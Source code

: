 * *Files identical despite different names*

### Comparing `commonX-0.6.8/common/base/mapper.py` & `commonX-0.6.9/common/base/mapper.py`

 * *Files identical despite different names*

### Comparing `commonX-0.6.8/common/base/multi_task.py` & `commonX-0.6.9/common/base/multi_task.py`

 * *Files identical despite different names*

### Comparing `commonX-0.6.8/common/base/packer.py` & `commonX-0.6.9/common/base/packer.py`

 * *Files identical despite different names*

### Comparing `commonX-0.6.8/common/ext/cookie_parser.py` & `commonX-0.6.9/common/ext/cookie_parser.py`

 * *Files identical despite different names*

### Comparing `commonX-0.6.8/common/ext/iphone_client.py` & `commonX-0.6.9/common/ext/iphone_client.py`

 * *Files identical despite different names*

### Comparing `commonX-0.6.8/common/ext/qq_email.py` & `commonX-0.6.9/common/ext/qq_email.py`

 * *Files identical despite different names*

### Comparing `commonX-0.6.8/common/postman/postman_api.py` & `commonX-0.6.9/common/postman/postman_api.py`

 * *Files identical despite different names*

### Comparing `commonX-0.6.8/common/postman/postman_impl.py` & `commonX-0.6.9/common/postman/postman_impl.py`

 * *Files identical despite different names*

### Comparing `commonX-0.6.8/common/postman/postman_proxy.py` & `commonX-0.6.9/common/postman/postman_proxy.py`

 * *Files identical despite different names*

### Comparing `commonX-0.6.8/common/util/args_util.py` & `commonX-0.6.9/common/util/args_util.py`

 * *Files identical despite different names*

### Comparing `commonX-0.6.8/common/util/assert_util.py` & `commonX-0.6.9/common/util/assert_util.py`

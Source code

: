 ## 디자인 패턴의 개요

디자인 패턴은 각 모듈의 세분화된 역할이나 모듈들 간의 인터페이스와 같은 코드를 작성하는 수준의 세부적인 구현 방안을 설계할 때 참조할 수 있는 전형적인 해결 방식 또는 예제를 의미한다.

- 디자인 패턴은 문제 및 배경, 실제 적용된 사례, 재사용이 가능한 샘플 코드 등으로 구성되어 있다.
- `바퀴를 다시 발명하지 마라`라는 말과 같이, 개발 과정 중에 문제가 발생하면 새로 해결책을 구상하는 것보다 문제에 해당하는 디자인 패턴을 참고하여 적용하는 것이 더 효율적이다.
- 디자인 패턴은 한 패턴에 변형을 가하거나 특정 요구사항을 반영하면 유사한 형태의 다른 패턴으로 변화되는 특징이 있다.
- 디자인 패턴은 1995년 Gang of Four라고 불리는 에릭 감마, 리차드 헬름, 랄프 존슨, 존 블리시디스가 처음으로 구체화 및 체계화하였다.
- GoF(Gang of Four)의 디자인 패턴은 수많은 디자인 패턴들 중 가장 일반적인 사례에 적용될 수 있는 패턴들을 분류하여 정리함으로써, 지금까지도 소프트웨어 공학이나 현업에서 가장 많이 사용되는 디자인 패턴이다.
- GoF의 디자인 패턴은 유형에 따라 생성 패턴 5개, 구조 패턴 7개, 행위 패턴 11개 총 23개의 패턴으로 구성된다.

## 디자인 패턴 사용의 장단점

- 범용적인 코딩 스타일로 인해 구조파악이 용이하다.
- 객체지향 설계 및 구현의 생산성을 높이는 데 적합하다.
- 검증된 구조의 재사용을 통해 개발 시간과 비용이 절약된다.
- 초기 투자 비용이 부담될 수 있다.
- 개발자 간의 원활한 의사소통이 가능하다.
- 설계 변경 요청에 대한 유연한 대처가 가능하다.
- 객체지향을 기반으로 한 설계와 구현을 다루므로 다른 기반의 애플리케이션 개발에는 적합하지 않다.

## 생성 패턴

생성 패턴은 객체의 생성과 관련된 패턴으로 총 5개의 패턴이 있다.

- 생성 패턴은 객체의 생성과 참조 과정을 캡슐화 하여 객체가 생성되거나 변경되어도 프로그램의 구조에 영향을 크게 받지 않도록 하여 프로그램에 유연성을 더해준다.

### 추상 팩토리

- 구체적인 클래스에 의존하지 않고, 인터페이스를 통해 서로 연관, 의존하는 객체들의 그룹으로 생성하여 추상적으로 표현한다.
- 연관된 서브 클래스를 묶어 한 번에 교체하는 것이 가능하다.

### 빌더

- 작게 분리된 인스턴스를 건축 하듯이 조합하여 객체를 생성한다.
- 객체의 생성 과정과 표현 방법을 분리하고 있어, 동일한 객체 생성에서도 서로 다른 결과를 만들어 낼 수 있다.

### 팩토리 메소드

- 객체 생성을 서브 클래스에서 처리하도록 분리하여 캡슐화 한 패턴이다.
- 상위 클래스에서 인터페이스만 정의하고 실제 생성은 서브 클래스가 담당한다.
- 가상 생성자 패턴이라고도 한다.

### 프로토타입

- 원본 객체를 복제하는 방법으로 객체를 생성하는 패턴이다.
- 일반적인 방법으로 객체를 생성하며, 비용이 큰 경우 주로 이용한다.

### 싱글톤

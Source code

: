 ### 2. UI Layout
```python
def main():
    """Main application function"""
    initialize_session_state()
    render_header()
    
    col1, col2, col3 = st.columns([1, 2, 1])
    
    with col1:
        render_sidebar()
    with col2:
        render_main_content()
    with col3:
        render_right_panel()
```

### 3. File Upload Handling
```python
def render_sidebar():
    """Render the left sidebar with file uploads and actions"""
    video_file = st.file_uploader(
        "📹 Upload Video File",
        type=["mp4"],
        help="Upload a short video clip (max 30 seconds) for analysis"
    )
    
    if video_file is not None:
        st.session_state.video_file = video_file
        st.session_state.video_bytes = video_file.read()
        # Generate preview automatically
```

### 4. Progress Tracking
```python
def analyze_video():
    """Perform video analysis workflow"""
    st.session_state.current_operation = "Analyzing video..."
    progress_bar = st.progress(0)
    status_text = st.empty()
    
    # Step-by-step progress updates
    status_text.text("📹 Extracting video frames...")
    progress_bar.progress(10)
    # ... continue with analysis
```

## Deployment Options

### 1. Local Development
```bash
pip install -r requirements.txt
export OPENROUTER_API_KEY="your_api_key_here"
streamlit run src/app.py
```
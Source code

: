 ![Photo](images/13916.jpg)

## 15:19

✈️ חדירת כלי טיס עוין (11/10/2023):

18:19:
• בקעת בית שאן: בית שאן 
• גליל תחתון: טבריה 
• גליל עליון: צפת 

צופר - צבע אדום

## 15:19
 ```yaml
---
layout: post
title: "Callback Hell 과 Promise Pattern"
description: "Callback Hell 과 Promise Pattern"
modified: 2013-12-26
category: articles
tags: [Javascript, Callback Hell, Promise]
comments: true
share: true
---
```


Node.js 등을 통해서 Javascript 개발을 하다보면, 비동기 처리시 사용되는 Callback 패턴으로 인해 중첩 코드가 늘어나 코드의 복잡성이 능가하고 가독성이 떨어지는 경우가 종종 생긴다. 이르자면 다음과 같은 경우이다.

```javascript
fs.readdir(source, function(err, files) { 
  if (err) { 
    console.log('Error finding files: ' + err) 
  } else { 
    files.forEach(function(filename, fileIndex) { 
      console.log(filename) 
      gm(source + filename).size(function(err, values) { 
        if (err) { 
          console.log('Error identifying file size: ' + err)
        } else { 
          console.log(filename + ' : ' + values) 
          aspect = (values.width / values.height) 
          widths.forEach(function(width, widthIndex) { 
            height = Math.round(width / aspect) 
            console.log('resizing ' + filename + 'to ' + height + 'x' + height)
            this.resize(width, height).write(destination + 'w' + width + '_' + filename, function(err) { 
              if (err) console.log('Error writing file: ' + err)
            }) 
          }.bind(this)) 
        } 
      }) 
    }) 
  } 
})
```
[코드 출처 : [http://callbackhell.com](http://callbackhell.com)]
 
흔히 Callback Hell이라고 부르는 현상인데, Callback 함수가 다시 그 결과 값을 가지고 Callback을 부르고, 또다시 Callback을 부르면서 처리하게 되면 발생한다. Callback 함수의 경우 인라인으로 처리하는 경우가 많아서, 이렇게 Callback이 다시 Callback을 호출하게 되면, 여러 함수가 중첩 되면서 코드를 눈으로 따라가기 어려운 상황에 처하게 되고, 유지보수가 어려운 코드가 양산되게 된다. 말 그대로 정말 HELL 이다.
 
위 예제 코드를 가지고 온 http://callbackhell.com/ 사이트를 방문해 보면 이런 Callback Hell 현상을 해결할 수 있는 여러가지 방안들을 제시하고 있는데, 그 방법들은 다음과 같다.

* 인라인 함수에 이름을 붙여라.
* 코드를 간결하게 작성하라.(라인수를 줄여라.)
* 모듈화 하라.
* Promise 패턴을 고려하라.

- What to work on
From the line containing "흔히 Callback Hell이라고" through the last line of the entries above, print each line exactly as it stands.

- Exercise response
흔히 Callback Hell이라고 부르는 현상인데, Callback 함수가 다시 그 결과 값을 가지고 Callback을 부르고, 또다시 Callback을 부르면서 처리하게 되면 발생한다. Callback 함수의 경우 인라인으로 처리하는 경우가 많아서, 이렇게 Callback이 다시 Callback을 호출하게 되면, 여러 함수가 중첩 되면서 코드를 눈으로 따라가기 어려운 상황에 처하게 되고, 유지보수가 어려운 코드가 양산되게 된다. 말 그대로 정말 HELL 이다.
 
위 예제 코드를 가지고 온 http://callbackhell.com/ 사이트를 방문해 보면 이런 Callback Hell 현상을 해결할 수 있는 여러가지 방안들을 제시하고 있는데, 그 방법들은 다음과 같다.

* 인라인 함수에 이름을 붙여라.
* 코드를 간결하게 작성하라.(라인수를 줄여라.)
* 모듈화 하라.
* Promise 패턴을 고려하라.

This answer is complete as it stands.